--- START ---

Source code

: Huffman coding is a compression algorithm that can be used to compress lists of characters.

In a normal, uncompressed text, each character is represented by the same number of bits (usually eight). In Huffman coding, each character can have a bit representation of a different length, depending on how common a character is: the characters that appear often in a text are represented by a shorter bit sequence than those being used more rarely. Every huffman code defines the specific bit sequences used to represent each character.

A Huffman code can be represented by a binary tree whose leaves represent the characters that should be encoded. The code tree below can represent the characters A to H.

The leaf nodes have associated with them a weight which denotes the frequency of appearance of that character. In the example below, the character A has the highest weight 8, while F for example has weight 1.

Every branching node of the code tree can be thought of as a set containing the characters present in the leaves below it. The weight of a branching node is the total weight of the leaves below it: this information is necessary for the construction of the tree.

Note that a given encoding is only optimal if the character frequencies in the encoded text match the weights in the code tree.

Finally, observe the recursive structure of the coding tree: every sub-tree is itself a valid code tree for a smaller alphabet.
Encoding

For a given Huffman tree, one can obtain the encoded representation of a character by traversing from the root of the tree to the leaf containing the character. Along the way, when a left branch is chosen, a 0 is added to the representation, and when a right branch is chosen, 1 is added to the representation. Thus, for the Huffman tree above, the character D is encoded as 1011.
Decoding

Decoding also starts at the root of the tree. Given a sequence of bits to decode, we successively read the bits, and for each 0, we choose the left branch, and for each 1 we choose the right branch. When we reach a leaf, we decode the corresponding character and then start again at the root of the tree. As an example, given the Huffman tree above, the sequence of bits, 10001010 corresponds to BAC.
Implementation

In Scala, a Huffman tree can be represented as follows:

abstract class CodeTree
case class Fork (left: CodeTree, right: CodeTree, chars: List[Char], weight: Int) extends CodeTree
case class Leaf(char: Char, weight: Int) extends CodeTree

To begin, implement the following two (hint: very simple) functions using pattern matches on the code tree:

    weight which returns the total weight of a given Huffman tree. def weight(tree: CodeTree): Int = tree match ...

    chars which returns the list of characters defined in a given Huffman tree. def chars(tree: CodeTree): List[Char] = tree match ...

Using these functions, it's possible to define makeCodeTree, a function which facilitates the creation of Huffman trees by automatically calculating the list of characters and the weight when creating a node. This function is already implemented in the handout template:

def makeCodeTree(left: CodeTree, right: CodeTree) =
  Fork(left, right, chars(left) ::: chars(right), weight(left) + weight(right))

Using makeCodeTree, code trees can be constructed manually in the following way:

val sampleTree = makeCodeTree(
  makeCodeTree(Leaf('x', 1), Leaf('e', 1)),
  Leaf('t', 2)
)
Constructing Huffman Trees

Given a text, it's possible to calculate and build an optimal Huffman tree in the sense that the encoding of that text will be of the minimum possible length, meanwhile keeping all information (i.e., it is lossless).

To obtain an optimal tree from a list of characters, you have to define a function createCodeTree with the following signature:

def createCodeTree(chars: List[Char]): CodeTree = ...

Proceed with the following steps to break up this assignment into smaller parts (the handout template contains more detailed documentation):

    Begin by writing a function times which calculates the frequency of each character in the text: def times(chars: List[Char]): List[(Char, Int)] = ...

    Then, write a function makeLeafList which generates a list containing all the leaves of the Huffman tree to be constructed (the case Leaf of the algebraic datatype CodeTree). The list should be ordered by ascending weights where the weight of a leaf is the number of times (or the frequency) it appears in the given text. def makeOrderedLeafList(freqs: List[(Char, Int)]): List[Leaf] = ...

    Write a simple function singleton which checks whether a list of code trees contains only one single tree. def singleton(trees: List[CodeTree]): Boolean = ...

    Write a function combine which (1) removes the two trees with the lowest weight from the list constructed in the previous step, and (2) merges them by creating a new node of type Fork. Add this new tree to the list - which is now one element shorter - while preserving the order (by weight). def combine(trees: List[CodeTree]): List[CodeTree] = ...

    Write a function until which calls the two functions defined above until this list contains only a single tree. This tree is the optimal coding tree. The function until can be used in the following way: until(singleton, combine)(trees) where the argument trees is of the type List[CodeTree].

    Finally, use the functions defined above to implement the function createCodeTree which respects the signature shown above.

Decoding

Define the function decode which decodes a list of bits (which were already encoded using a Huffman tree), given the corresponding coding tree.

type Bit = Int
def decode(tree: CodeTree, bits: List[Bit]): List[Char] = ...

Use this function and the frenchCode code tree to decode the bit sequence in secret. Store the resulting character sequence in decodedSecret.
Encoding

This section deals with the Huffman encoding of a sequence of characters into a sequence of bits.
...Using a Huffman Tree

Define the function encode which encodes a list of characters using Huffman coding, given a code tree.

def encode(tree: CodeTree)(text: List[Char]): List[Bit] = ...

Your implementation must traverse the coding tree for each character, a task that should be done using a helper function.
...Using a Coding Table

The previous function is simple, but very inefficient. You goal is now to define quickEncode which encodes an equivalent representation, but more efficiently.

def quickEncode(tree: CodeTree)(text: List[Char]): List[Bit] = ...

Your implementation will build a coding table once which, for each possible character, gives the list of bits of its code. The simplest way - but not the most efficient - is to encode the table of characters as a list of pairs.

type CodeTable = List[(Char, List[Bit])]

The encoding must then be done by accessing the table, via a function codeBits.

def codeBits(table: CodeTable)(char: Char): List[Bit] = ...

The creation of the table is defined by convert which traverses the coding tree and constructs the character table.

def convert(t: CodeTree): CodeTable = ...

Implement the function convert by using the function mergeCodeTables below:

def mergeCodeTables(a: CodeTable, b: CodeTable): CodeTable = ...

--- END ---
--- START ---

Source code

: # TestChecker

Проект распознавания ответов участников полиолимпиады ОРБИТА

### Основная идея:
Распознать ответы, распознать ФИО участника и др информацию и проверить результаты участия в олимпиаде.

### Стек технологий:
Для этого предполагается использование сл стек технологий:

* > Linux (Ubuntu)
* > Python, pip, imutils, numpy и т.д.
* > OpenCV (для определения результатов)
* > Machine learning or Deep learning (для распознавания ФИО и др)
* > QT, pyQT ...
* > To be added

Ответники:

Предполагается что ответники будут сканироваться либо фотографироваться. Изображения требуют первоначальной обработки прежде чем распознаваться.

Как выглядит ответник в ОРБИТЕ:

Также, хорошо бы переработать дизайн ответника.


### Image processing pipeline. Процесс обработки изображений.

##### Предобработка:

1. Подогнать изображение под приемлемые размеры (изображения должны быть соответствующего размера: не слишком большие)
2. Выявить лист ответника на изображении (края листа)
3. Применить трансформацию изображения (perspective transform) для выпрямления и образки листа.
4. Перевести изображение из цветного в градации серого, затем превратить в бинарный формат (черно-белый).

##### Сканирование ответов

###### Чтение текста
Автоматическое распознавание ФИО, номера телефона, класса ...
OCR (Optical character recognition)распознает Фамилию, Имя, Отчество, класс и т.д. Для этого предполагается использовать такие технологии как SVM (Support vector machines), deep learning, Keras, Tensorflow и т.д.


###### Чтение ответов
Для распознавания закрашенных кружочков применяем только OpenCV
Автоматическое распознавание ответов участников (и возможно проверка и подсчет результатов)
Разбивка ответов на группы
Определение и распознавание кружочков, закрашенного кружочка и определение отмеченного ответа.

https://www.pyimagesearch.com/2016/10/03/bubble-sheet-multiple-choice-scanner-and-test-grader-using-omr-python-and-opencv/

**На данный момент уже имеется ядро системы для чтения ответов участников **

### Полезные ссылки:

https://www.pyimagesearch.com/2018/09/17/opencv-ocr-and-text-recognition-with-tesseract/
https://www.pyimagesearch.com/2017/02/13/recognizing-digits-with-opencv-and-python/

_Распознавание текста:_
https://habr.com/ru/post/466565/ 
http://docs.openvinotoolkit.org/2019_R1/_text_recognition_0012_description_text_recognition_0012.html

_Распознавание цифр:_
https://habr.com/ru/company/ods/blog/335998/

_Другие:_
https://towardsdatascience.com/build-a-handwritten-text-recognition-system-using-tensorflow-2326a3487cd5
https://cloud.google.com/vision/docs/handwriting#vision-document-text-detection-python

--- END ---
--- START ---

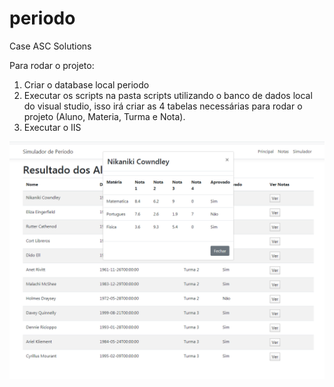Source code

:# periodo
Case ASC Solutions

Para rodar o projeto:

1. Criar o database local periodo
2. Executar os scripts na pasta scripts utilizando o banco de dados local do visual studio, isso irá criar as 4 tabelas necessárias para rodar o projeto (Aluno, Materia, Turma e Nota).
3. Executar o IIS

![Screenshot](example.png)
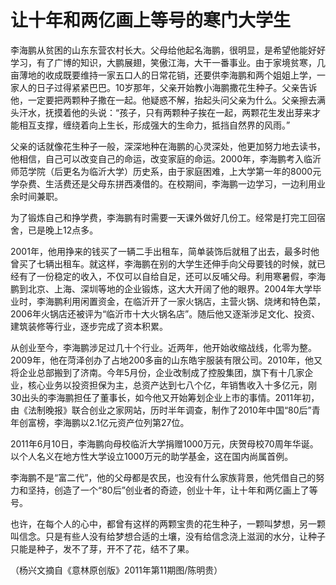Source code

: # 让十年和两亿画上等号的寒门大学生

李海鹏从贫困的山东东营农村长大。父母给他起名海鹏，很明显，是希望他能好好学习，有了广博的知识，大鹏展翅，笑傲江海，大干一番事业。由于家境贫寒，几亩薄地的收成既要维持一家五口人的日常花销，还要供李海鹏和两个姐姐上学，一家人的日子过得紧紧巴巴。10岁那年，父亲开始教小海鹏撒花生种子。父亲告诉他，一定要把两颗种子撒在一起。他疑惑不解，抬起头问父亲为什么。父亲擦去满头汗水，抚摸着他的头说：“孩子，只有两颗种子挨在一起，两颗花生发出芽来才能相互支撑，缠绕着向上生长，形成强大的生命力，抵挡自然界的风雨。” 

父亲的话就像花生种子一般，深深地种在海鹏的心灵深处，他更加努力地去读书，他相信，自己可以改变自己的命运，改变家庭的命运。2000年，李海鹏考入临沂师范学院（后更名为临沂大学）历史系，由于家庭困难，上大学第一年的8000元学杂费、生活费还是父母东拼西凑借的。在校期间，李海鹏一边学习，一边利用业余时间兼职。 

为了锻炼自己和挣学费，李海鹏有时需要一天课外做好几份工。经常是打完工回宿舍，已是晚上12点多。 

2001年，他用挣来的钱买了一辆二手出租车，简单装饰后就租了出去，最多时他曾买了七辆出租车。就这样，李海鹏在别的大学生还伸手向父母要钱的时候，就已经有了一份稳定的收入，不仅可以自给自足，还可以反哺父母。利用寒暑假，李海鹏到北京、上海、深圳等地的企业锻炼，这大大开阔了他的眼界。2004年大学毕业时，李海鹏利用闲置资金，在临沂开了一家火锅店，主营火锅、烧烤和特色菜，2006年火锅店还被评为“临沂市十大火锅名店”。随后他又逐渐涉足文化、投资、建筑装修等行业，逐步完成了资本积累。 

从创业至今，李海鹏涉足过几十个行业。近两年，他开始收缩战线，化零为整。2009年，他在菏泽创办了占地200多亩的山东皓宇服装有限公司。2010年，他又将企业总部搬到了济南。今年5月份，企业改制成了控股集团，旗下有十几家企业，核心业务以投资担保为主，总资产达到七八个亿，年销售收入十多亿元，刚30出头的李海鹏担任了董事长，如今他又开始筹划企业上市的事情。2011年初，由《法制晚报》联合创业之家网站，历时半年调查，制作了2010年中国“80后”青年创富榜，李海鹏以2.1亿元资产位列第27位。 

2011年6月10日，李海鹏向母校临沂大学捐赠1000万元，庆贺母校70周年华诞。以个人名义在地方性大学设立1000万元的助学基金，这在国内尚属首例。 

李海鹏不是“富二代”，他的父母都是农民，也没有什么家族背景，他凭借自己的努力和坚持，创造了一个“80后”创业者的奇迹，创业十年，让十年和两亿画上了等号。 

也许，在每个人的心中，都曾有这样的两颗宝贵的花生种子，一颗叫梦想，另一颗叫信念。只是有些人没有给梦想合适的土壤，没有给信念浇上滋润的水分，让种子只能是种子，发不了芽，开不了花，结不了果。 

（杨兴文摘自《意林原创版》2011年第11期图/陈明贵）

--- END ---

The task:
In the listing above, find every line with the word "information" and copy it.

Exercise output:
Every branching node of the code tree can be thought of as a set containing the characters present in the leaves below it. The weight of a branching node is the total weight of the leaves below it: this information is necessary for the construction of the tree.
Given a text, it's possible to calculate and build an optimal Huffman tree in the sense that the encoding of that text will be of the minimum possible length, meanwhile keeping all information (i.e., it is lossless).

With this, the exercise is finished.